Joko tidak mengeksplorasi cerita alien, walau serialnya bergenre fiksi ilmiah. Ia justru mengulik Agarthan, entitas yang tinggal di perut bumi. Agartha hidup sebagai teori konspirasi, layaknya Lemuria, Atlantis, bumi datar, dan piring terbang.
Merujuk The Portalist, akar teori Agartha sudah ada sejak abad ke-19. Tepatnya pada 1886, filsuf dan okultis—ahli ilmu gaib—Prancis, Joseph Alexandre Saint-Yves menerbitkan buku Mission de l’Inde en Europe yang mengklaim pertemuannya dengan orang-orang dari Agartha.
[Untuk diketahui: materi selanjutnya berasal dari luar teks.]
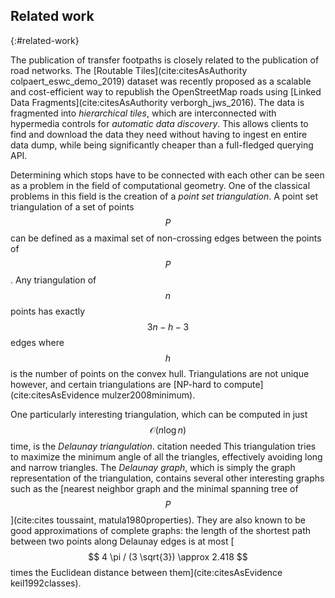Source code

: ## Related work
{:#related-work}

The publication of transfer footpaths is closely related to the publication of road networks. The [Routable Tiles](cite:citesAsAuthority colpaert_eswc_demo_2019) dataset was recently proposed as a scalable and cost-efficient way to republish the OpenStreetMap roads using [Linked Data Fragments](cite:citesAsAuthority verborgh_jws_2016). The data is fragmented into _hierarchical tiles_, which are interconnected with hypermedia controls for _automatic data discovery_. This allows clients to find and download the data they need without having to ingest en entire data dump, while being significantly cheaper than a full-fledged querying API. 

Determining which stops have to be connected with each other can be seen as a problem in the field of computational geometry. One of the classical problems in this field is the creation of a _point set triangulation_. A point set triangulation of a set of points $$ P $$ can be defined as a maximal set of non-crossing edges between the points of $$ P $$. Any triangulation of $$ n $$ points has exactly $$ 3n - h - 3 $$ edges where $$ h $$ is the number of points on the convex hull. Triangulations are not unique however, and certain triangulations are [NP-hard to compute](cite:citesAsEvidence mulzer2008minimum). 

One particularly interesting triangulation, which can be computed in just $$ \mathcal{O}(n\log{}n) $$ time, is the _Delaunay triangulation_. <span class="todo">citation needed</span> This triangulation tries to maximize the minimum angle of all the triangles, effectively avoiding long and narrow triangles. The _Delaunay graph_, which is simply the graph representation of the triangulation, contains several other interesting graphs such as the [nearest neighbor graph and the minimal spanning tree of $$ P $$](cite:cites toussaint, matula1980properties). They are also known to be good approximations of complete graphs: the length of the shortest path between two points along Delaunay edges is at most [$$ 4 \pi / (3 \sqrt{3}) \approx 2.418 $$ times the Euclidean distance between them](cite:citesAsEvidence keil1992classes). 
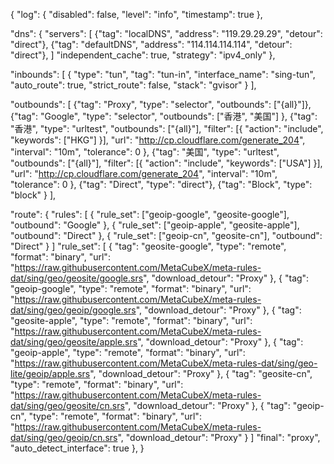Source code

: {
  "log": {
    "disabled": false,
    "level": "info",
    "timestamp": true
  },
  
  "dns": {
    "servers": [
      {"tag": "localDNS", "address": "119.29.29.29", "detour": "direct"},
      {"tag": "defaultDNS", "address": "114.114.114.114", "detour": "direct"},
    ]
    "independent_cache": true,
    "strategy": "ipv4_only"
  },
  
  "inbounds": [
    {
      "type": "tun",
      "tag": "tun-in",
      "interface_name": "sing-tun",
      "auto_route": true,
      "strict_route": false,
      "stack": "gvisor"
    }
  ],
  
  "outbounds": [
    {"tag": "Proxy", "type": "selector", "outbounds": ["{all}"]},
    {"tag": "Google", "type": "selector", "outbounds": ["香港", "美国"] },
    {"tag": "香港", "type": "urltest", "outbounds": ["{all}"], "filter": [{ "action": "include", "keywords": ["HKG"] }], "url": "http://cp.cloudflare.com/generate_204", "interval": "10m", "tolerance": 0 },
    {"tag": "美国", "type": "urltest", "outbounds": ["{all}"], "filter": [{ "action": "include", "keywords": ["USA"] }], "url": "http://cp.cloudflare.com/generate_204", "interval": "10m", "tolerance": 0 },
    {"tag": "Direct", "type": "direct"},
    {"tag": "Block", "type": "block" }
  ],
  
  "route": {
    "rules": [
      { "rule_set": ["geoip-google", "geosite-google"], "outbound": "Google" },
      { "rule_set": ["geoip-apple", "geosite-apple"], "outbound": "Direct" },
      { "rule_set": ["geoip-cn", "geosite-cn"], "outbound": "Direct" }
    ]
    "rule_set": [
      { "tag": "geosite-google", "type": "remote", "format": "binary", "url": "https://raw.githubusercontent.com/MetaCubeX/meta-rules-dat/sing/geo/geosite/google.srs", "download_detour": "Proxy" },
      { "tag": "geoip-google", "type": "remote", "format": "binary", "url": "https://raw.githubusercontent.com/MetaCubeX/meta-rules-dat/sing/geo/geoip/google.srs", "download_detour": "Proxy" },
      { "tag": "geosite-apple", "type": "remote", "format": "binary", "url": "https://raw.githubusercontent.com/MetaCubeX/meta-rules-dat/sing/geo/geosite/apple.srs", "download_detour": "Proxy" },
      { "tag": "geoip-apple", "type": "remote", "format": "binary", "url": "https://raw.githubusercontent.com/MetaCubeX/meta-rules-dat/sing/geo-lite/geoip/apple.srs", "download_detour": "Proxy" },
      { "tag": "geosite-cn", "type": "remote", "format": "binary", "url": "https://raw.githubusercontent.com/MetaCubeX/meta-rules-dat/sing/geo/geosite/cn.srs", "download_detour": "Proxy" },
      { "tag": "geoip-cn", "type": "remote", "format": "binary", "url": "https://raw.githubusercontent.com/MetaCubeX/meta-rules-dat/sing/geo/geoip/cn.srs", "download_detour": "Proxy" }
    ]
    "final": "proxy",
    "auto_detect_interface": true
  },
}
Tahun 1908, penulis Amerika Willis George Emerson menerbitkan The Smoky God, yang konon merupakan kisah nyata seorang pelaut Norwegia bernama Olaf Jansen, yang melintasi pintu masuk ke bumi berongga di Kutub Utara dan tinggal bersama penduduk di sana selama dua tahun.
Lantas, okultis Jerman, terutama yang bergabung dengan Nazi, saat Perang Dunia II memasukkan berbagai kepercayaan dan tradisi yang berbeda ke dalam gagasan mereka, di antaranya adalah kisah Agartha.